*** Provided information Section Begins ***

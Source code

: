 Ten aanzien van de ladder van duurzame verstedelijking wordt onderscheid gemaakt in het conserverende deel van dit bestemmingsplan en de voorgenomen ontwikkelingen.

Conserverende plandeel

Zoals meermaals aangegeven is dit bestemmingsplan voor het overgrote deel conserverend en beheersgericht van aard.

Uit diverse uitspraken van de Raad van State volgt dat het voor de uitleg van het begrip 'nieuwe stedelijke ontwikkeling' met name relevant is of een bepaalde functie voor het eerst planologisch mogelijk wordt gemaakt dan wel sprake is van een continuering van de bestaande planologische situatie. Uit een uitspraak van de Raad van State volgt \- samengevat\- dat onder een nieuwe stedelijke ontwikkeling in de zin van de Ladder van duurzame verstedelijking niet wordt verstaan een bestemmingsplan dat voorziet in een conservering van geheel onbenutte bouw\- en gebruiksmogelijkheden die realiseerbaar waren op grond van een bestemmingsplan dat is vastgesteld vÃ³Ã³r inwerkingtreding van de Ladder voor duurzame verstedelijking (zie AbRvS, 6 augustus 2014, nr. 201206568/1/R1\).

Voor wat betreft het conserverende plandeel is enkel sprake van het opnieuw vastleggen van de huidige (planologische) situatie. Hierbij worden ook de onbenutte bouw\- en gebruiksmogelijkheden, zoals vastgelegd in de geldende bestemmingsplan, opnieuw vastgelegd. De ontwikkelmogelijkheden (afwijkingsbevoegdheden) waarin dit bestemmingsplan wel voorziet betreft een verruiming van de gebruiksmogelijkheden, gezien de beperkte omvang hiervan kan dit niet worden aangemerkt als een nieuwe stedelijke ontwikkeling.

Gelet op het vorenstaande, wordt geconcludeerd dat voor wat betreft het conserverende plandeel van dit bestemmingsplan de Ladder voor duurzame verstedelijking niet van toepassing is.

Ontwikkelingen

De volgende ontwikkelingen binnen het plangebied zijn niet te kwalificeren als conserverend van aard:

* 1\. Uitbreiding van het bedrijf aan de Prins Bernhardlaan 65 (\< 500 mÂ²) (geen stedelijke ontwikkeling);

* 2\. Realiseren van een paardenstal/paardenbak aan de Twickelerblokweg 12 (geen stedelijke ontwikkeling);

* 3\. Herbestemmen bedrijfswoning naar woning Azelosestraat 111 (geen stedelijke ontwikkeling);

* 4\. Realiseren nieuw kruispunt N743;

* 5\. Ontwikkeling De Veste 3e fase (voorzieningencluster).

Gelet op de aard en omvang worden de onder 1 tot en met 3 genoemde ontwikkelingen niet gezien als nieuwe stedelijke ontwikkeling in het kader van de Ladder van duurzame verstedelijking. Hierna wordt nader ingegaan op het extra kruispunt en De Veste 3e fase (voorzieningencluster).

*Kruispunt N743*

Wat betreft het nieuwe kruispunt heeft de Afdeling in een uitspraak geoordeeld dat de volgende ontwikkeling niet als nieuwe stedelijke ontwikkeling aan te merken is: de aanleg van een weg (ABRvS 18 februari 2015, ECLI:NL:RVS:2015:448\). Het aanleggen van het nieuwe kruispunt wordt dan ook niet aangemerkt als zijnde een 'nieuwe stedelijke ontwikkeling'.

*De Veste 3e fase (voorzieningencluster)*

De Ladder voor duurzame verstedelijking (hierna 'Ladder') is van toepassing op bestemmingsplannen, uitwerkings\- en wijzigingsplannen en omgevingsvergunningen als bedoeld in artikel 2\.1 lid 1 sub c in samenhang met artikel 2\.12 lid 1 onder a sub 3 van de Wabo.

*** Provided information Section Ends ***

Goal of the exercise = Could you transcribe the entries above word for word, from the line with "de voorgenomen ontwikkelingen." down to the line with "Uit diverse uitspraken", keeping both?

Response to this exercise =
: Ten aanzien van de ladder van duurzame verstedelijking wordt onderscheid gemaakt in het conserverende deel van dit bestemmingsplan en de voorgenomen ontwikkelingen.

Conserverende plandeel

Zoals meermaals aangegeven is dit bestemmingsplan voor het overgrote deel conserverend en beheersgericht van aard.

Uit diverse uitspraken van de Raad van State volgt dat het voor de uitleg van het begrip 'nieuwe stedelijke ontwikkeling' met name relevant is of een bepaalde functie voor het eerst planologisch mogelijk wordt gemaakt dan wel sprake is van een continuering van de bestaande planologische situatie. Uit een uitspraak van de Raad van State volgt \- samengevat\- dat onder een nieuwe stedelijke ontwikkeling in de zin van de Ladder van duurzame verstedelijking niet wordt verstaan een bestemmingsplan dat voorziet in een conservering van geheel onbenutte bouw\- en gebruiksmogelijkheden die realiseerbaar waren op grond van een bestemmingsplan dat is vastgesteld vÃ³Ã³r inwerkingtreding van de Ladder voor duurzame verstedelijking (zie AbRvS, 6 augustus 2014, nr. 201206568/1/R1\).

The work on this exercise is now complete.